You can love it or hate it, but if you are a Cincinnati voter you can’t deny it — Cincinnati has a one-party government residing Downtown at 801 Plum Street.
And that party is the Democratic Party.
Tuesday morning, the early voting period for the November 4 election began, with a field of 26 candidates on the ballot vying for one of the nine Council seats.
Every one of those nine seats, for the past two years, has been held by a Democrat — 100% blue.
The nine Democratic Council members serve under a Democratic mayor, Aftab Pureval, who is running for a second four-year term against a rookie candidate in Republican Cory Bowman, whose claim to fame is that he is Vice President JD Vance’s half-brother.
Being kin to Vance may not be the best calling card in a city where 77% of the voters cast ballots for Kamala Harris in November 2024.
Since direct election of Cincinnati’s mayor was adopted in 2001, Bowman is only the second Republican to run in the general election. From Charlie Luken to Mark Mallory to John Cranley, and, finally to Aftab Pureval, all the directly elected mayors have been Democrats.
In the Ohio Statehouse in Columbus, one-party rule by Republicans has lasted for decades. But in Cincinnati, Democrats see a future where they will be the big dogs at City Hall for decades to come.
“It seems like one-party government may not be an exception, but the rule in Cincinnati,” said Mack Mariani, professor of political science at Xavier University. “But this is what the voters have chosen. It’s pretty clear this is a very Democratic city.”
At most, Mariani said, only 25% to 35% of Cincinnati voters are going to vote for Republicans.
Just the sheer number of candidates on the ballot this year tells a lot, though, about whether the Democratic incumbents are vulnerable in this election.
The issues that could change Council
Two years ago, when Council had an 8-1 split in favor of the Democrats, there were only 10 candidates on the ballot. The only non-incumbent was Democrat Anna Albi of Madisonville — and she ended up squeezing out the only Republican on Council, Liz Keating, creating an all-Democratic Council.
The field was so small because, in 2023, there really were no hot-button issues on the table at City Council. Any potential foes respected the power of the Democratic Party slate card, mailed and hand-delivered to thousands of Cincinnati voters.
No one can say there are no issues for non-incumbents to run on in 2025. That’s why there are 26 Council candidates on the ballot this year.
Among the issues that non-incumbents are using to go after Democratic incumbents are the concerns about crime in neighborhoods, opposition to the Connected Communities zoning policy, and the ongoing battle over the Hyde Park Square development.

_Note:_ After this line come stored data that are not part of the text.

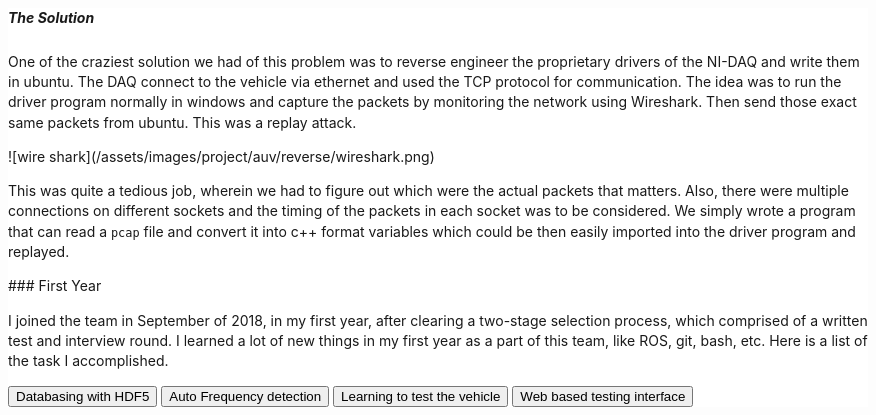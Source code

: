 ##### The Solution

  One of the craziest solution we had of this problem was to reverse engineer the proprietary drivers of the NI-DAQ and write them in ubuntu. The DAQ connect to the vehicle via ethernet and used the TCP protocol for communication. The idea was to run the driver program normally in windows and capture the packets by monitoring the network using Wireshark. Then send those exact same packets from ubuntu. This was a replay attack.

  <span class="image fit">
    ![wire shark](/assets/images/project/auv/reverse/wireshark.png)
  </span>

  This was quite a tedious job, wherein we had to figure out which were the actual packets that matters. Also, there were multiple connections on different sockets and the timing of the packets in each socket was to be considered. We simply wrote a program that can read a `pcap` file and convert it into c++ format variables which could be then easily imported into the driver program and replayed.

  </div>
</div>

<div id="first_year" class="tabcontent 1" markdown="1">
### First Year

  I joined the team in September of 2018, in my first year, after clearing a two-stage selection process, which comprised of a written test and interview round. I learned a lot of new things in my first year as a part of this team, like ROS, git, bash, etc. Here is a list of the task I accomplished.

  <div class="tab">
    <button class="tablinks 2 nopad" onclick="openTab(event, 'hdf5', '2')">Databasing with HDF5</button>
    <button class="tablinks 2 nopad" onclick="openTab(event, 'auto_freq', '2')">Auto Frequency detection</button>
    <button class="tablinks 2 nopad" onclick="openTab(event, 'testing', '2')">Learning to test the vehicle</button>
    <button class="tablinks 2 nopad" onclick="openTab(event, 'testing_gui', '2')">Web based testing interface</button>
  </div>
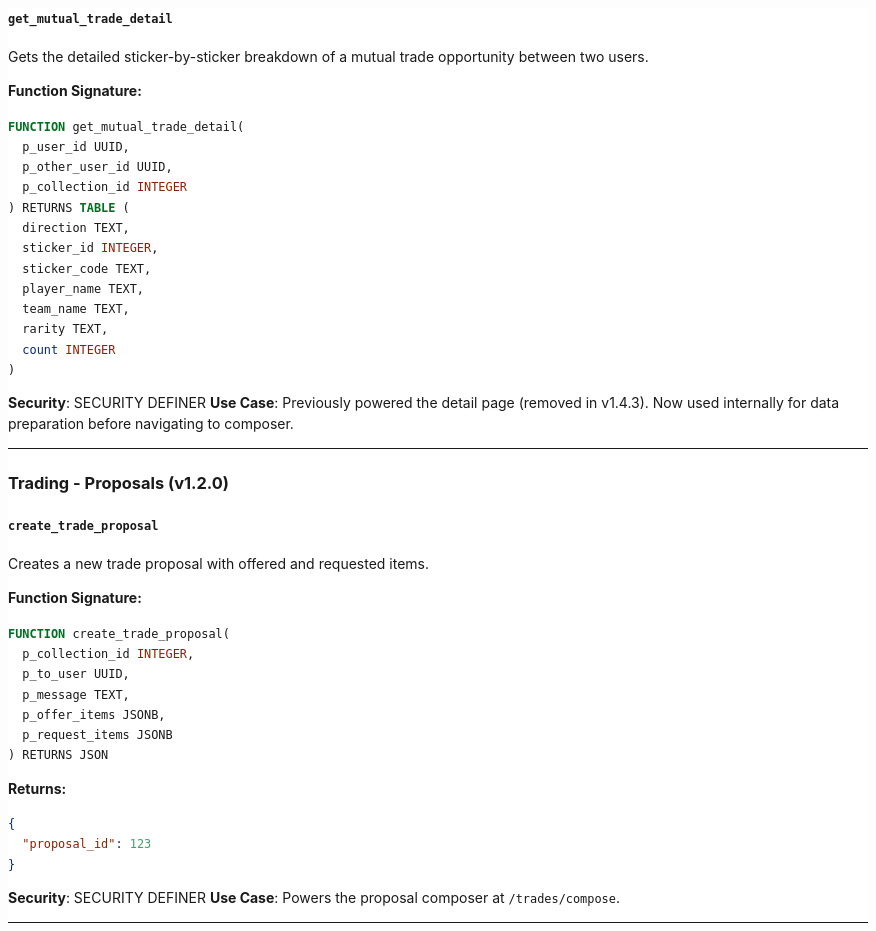 
#### `get_mutual_trade_detail`

Gets the detailed sticker-by-sticker breakdown of a mutual trade opportunity between two users.

**Function Signature:**

```sql
FUNCTION get_mutual_trade_detail(
  p_user_id UUID,
  p_other_user_id UUID,
  p_collection_id INTEGER
) RETURNS TABLE (
  direction TEXT,
  sticker_id INTEGER,
  sticker_code TEXT,
  player_name TEXT,
  team_name TEXT,
  rarity TEXT,
  count INTEGER
)
```

**Security**: SECURITY DEFINER
**Use Case**: Previously powered the detail page (removed in v1.4.3). Now used internally for data preparation before navigating to composer.

---

### Trading - Proposals (v1.2.0)

#### `create_trade_proposal`

Creates a new trade proposal with offered and requested items.

**Function Signature:**

```sql
FUNCTION create_trade_proposal(
  p_collection_id INTEGER,
  p_to_user UUID,
  p_message TEXT,
  p_offer_items JSONB,
  p_request_items JSONB
) RETURNS JSON
```

**Returns:**

```json
{
  "proposal_id": 123
}
```

**Security**: SECURITY DEFINER
**Use Case**: Powers the proposal composer at `/trades/compose`.

---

Attorney Steve Goodin — a former Republican Council member, who is on the ballot again this year — heads up a slate of five Council candidates endorsed by the Charter Committee, Cincinnati’s self-described “good government committee,” which has been endorsing (and often electing) Council slates for the past century.
“The current Council doesn’t listen to the voice of the people because it doesn’t have to,” Goodin said. “They just follow whatever the mayor wants. The mayor dictates and Council simply follows his lead.
“I can’t even remember when there was an actual substantive debate on the floor of Council over any ordinance,” Goodin said. “It’s just an echo chamber for the mayor.”
Alex Linser, chairman of the Hamilton County Democratic Party, rejects Goodin’s characterization of Council as a rubber stamp for Pureval.
The political make-up of City Council, Linser said, reflects the reality of politics in 2025 in what has become a heavily Democratic city.

“What are the voters supposed to do?” Linser said. “Elect a bunch of MAGA people?”
Mariani said it would probably be a good thing to have a different point of view on Cincinnati City Council, as it did when Liz Keating was there. And he said he thinks it's possible Republicans and Charterites could pick off a Council seat or two.
But, Mariani said, there may not be enough Republican voters left in the city to do anything about it.
“Republicans have been voting with their feet for a long time now,” Mariani said. “They have gone to Warren County, to Butler County, to Northern Kentucky, or Florida.
“What’s left is a Democratic voter base that has what it wants in City Hall,” Mariani said. “They want Democrats in charge.”